To celebrate(!) the confirming news of launch, I am posting combined edition of the article about the guide I wrote recently. In fact, I just want to see how long it is, before the news broke: I am not a big fan of ‘longform’, which is said to be reemerged in the era of internet journalism. However exactly by that reason, I want to see it combined. Simply this is the longest article I have ever written for last 12 years of blogging.
One last note: the launch comes sooner than I expected, but I do not change my position. In short, I do not think this will benefit Korean culinary culture essentially. Maybe Koreans will have one more (and very strong and assuring) reason to believe and justify that doing good, but that will eventually be detrimental.
Anyway, good luck Michelin. Good luck Korea.
I still have not lost any bit of interest to mock those who overreacted to the publish of Michelin Green Guide Korea. Hey, it is just a tour guide: the real one is Red, and even that is not as good as you think. They didn’t listen anyway. Even the minority who had recognized the difference, tended to be mistaken; it is OK to regard the green is the precursor to the Red, but that doesn’t mean the situation is ripe. They can test the waters with the Green, but that doesn’t mean the Red will come out any time soon. Even if Michelin really wanted to.
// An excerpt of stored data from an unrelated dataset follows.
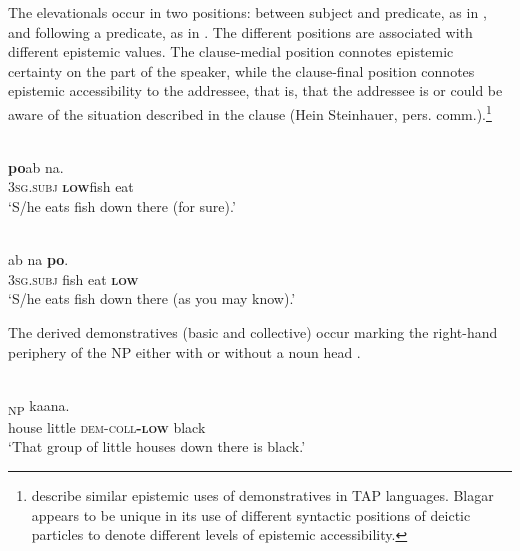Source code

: The elevationals occur in two positions: between subject and predicate, as in , and following a predicate, as in . The different positions are associated with different epistemic values. The clause-medial position connotes epistemic certainty on the part of the speaker, while the clause-final position connotes epistemic accessibility to the addressee, that is, that the addressee is or could be aware of the situation described in the clause (Hein Steinhauer, pers. comm.).\footnote{\citet{SchapperEtAl2011} describe similar epistemic uses of demonstratives in TAP languages. Blagar appears to be unique in its use of different syntactic positions of deictic particles to denote different levels of epistemic accessibility.}  



\ea%
\label{ex:7:13}
 \\
 \textbf{{po}}{ab}    {na.} \\
    \textsc{3sg.subj} \textbf{\textsc{low}}fish  eat\\
\glt  `S/he eats fish down there (for sure).'
\z

 

 
\ea%
\label{ex:7:14}
 \\
  ab    na \textbf{{po}}{.}\\
  \textsc{3sg.subj} fish  eat  \textbf{\textsc{low}}   \\
\glt   `S/he eats fish down there (as you may know).'
\z
 


  





The derived demonstratives (basic and collective) occur marking the right-hand periphery of the NP either with  or without a noun head .



\ea%
\label{ex:7:15}
 \\
\textsubscript{NP} ka{\textglotstop}ana.\\
    house  little  \textsc{dem-coll}\textbf{\textsc{-low}} black \\
\glt `That group of little houses down there is black.'
\z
Finally, they seem to be determined. Recently the news has broken out that the red guide to be published next year(*). The inspectors would visit Seoul (or entire country) to eat the food and grade restaurants. Even though I am not really interested in them, it is not so hard to hear the whisper that they have mulled over. More than anything, Michelin guide is a business. They pursue the profit. All the arguments about its value in Seoul should be focused on that. However, people tend to forget. Some truly believe that it is the culinary savior puts Korea on the coordinates of gastronomy excellence, neighboring France, United States, or Japan (Italia doesn’t care about it anyway).
Is it really possible? Once again, let me reiterate: Michelin Guide is a business, and a failing one. The decline of the guide is not even news these days; it has been well-chronicled throughout media since 2000s. There have been several well-known scandals tarnishing the guide’s reputation, such as Bernard Loiseau’s suicide over the demotion of the restaurant(2003, La Côte d’Or, from three to two star), Pascal Remy’s confession that undermined the credibility of inspection (2004, L’Inspecteur se met à table: not many inspections, too many restaurants to cover, etc), and more recent news of their financial loss up to $24 million(Up to $30 million in 2015).
Simply put, Michelin’s decline is chronic; culinary world no longer depends on a single source to discern excellence. Today, the world is much more complicated than 1920s when they first issued the stars. Competition is getting fiercer, and the guide is always an easy target when new competitor arises. Why not targeting number one, just to get attention? To some extent, it seems even natural that the guide has lost its luster and power gradually. For more than three quarters of the century, it had depended the throne well. That is more than enough.
You need put all these on perspective when understanding their attempt to enter Korean culinary landscape. Why Korea? First, they are kind of desperate. The sustainability, or even survival is their priority now. They have to find ways, either developing the new market, or putting new item into the coordinates of their star system. The latter is easier. You can always shift focus to more ethnic or domestic cuisine, not just limited to western. I see the one star awarded Tsuta, the first Michelin ramenya in Japan is the example of the latter case.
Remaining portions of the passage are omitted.